(Collected data)
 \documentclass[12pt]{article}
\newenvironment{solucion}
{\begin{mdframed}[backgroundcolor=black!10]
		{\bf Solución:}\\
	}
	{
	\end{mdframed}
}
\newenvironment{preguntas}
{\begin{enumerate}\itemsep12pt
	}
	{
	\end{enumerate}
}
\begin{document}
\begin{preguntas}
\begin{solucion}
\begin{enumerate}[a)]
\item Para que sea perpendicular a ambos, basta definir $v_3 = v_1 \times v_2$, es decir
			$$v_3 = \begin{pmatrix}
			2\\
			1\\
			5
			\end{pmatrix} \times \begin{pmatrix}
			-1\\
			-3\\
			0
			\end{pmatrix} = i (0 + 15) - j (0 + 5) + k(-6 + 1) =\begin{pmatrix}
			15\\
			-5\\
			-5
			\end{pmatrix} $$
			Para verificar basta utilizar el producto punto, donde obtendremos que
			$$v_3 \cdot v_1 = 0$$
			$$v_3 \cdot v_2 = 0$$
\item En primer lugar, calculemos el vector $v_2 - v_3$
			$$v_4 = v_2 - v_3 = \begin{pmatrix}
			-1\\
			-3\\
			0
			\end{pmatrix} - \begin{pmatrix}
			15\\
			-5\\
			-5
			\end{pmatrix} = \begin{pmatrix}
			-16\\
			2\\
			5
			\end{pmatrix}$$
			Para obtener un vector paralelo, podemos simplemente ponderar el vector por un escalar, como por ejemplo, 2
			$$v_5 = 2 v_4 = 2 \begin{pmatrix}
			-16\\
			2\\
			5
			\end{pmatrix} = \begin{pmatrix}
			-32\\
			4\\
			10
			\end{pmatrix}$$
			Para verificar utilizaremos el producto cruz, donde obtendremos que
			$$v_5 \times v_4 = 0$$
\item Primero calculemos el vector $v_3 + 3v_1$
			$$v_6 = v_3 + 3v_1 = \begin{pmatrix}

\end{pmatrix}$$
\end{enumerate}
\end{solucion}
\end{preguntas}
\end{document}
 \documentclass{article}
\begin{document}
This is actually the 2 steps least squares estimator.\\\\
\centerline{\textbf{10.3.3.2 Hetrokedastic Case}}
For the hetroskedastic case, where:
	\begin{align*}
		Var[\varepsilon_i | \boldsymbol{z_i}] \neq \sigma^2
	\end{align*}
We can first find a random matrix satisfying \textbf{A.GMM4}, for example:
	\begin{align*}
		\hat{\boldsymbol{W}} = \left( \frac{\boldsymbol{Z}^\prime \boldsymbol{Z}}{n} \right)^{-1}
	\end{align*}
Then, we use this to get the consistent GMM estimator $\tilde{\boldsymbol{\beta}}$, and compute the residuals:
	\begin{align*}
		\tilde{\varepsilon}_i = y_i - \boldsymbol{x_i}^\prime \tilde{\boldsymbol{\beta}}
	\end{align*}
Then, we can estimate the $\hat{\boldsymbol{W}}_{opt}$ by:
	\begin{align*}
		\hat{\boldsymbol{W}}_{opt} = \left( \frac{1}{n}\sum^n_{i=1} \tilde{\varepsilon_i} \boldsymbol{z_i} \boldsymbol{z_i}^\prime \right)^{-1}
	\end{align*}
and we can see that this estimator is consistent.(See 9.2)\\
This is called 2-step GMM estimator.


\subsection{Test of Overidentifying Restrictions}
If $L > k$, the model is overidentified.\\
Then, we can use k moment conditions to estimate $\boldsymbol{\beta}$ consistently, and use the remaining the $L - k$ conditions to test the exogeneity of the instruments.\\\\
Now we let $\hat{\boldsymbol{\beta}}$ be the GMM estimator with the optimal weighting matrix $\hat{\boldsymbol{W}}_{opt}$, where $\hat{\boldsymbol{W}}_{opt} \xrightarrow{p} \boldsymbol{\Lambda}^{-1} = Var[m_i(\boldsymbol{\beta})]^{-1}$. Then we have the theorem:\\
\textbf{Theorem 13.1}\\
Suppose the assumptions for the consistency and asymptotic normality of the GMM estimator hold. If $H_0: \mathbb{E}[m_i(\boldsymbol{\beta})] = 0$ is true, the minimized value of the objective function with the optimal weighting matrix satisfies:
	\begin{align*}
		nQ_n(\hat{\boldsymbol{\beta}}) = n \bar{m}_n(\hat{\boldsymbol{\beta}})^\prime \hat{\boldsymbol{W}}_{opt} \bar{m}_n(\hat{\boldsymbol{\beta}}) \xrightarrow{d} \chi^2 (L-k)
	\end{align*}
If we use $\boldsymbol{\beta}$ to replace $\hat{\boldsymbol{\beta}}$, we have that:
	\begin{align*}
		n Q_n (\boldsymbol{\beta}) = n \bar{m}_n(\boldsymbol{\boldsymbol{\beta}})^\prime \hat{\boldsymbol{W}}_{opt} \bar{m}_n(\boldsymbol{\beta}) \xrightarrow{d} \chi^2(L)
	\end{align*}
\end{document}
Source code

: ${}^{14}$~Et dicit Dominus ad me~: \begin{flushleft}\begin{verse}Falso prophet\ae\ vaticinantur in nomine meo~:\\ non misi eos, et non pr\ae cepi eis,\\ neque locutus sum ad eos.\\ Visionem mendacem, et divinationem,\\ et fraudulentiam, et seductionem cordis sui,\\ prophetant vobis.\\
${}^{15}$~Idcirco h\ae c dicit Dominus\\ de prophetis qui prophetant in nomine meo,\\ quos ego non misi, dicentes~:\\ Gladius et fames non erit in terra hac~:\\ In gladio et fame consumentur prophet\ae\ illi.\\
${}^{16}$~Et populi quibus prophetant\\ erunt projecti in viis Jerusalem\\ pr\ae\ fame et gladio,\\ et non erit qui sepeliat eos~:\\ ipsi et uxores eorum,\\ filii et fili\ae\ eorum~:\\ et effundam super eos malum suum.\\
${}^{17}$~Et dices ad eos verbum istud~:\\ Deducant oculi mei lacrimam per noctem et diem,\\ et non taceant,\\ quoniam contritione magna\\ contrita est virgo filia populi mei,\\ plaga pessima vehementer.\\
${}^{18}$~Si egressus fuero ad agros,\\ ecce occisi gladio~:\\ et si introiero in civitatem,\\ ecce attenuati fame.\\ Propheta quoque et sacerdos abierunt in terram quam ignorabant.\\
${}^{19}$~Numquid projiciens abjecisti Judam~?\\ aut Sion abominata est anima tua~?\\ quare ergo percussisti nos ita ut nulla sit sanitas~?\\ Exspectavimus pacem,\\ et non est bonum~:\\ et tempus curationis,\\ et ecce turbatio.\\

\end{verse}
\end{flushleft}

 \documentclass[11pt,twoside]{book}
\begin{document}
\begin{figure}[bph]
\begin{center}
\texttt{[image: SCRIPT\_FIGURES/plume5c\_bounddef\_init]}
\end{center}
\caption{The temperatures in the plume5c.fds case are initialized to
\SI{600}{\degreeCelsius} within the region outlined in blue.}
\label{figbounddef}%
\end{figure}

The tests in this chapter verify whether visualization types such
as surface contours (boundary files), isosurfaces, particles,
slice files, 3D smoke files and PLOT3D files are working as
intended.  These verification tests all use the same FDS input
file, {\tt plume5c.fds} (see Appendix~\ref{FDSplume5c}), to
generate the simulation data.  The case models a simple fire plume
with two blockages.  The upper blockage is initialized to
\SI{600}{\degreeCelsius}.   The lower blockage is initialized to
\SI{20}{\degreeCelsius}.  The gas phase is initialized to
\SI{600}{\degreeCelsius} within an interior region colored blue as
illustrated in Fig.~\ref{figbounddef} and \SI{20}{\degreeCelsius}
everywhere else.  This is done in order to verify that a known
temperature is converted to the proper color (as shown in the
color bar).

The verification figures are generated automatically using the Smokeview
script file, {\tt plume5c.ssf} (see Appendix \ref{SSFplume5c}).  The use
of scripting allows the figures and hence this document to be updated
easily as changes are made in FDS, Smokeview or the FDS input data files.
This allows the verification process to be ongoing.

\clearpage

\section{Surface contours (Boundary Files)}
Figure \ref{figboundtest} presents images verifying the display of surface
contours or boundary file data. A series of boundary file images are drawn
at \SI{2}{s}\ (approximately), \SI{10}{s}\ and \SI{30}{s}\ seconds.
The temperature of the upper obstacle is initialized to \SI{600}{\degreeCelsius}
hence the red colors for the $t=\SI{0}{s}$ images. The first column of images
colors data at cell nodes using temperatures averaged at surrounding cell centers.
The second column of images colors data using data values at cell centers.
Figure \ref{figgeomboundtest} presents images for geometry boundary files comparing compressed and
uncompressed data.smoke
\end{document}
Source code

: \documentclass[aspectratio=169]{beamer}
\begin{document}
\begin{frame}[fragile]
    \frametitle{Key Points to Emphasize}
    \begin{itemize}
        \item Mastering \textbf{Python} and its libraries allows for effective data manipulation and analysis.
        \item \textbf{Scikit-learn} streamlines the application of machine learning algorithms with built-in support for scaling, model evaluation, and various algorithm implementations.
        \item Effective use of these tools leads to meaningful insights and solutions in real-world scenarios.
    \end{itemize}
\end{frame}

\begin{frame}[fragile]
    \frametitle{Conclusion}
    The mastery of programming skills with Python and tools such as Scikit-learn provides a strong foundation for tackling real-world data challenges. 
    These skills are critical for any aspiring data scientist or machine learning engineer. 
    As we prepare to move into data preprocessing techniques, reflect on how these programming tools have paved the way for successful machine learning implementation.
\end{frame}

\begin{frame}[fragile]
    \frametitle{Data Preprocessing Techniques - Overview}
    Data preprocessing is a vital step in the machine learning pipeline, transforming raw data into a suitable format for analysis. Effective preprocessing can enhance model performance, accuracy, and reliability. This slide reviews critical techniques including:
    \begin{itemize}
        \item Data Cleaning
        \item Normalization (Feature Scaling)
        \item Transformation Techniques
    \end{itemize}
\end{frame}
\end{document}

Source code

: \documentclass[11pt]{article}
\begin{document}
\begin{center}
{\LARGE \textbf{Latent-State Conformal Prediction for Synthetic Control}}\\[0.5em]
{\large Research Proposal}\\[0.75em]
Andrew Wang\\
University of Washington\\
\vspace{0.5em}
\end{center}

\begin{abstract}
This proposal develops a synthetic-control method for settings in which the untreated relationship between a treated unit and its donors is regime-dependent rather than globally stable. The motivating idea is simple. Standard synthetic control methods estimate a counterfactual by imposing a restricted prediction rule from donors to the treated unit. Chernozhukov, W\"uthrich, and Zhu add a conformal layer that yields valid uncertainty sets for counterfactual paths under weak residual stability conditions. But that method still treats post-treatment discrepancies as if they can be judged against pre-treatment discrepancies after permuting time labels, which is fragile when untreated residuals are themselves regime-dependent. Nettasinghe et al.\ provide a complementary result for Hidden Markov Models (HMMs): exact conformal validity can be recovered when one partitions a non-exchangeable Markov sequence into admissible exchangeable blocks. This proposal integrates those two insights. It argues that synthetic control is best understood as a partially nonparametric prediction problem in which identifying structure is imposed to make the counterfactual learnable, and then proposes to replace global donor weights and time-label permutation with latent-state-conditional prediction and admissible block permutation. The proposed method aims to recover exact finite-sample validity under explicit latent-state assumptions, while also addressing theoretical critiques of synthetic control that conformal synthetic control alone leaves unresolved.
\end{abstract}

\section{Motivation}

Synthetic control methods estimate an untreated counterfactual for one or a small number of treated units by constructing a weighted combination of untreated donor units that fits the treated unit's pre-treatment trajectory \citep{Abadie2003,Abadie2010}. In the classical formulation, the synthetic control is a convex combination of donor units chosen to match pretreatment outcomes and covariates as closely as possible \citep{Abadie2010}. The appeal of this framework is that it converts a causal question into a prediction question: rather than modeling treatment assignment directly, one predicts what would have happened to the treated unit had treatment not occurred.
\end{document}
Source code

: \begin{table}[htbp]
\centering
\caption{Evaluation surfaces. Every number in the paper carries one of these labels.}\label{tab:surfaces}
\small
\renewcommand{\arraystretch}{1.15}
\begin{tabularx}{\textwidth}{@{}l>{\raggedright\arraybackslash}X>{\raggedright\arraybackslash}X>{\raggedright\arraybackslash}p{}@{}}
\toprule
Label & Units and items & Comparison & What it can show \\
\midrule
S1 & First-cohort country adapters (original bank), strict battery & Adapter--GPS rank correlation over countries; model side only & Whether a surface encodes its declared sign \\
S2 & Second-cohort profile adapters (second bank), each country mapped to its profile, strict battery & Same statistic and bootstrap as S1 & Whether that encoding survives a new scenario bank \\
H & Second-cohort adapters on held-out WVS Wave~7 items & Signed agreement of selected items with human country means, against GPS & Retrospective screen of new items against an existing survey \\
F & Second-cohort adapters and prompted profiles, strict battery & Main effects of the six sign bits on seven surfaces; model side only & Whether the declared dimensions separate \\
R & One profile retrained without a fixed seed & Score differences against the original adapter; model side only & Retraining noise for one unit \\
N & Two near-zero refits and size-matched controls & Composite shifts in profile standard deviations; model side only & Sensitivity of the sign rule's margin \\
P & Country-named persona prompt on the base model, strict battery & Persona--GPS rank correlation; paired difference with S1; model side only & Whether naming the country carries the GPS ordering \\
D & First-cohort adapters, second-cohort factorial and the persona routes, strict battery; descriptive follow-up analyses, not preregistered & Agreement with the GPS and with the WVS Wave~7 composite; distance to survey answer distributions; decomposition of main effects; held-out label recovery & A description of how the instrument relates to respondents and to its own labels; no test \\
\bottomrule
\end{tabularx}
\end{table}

**WHAT TO WORK ON:** Collect from the data above every line that includes "solucion".

**RESPONSE BOX:**
\newenvironment{solucion}
\begin{solucion}
\end{solucion}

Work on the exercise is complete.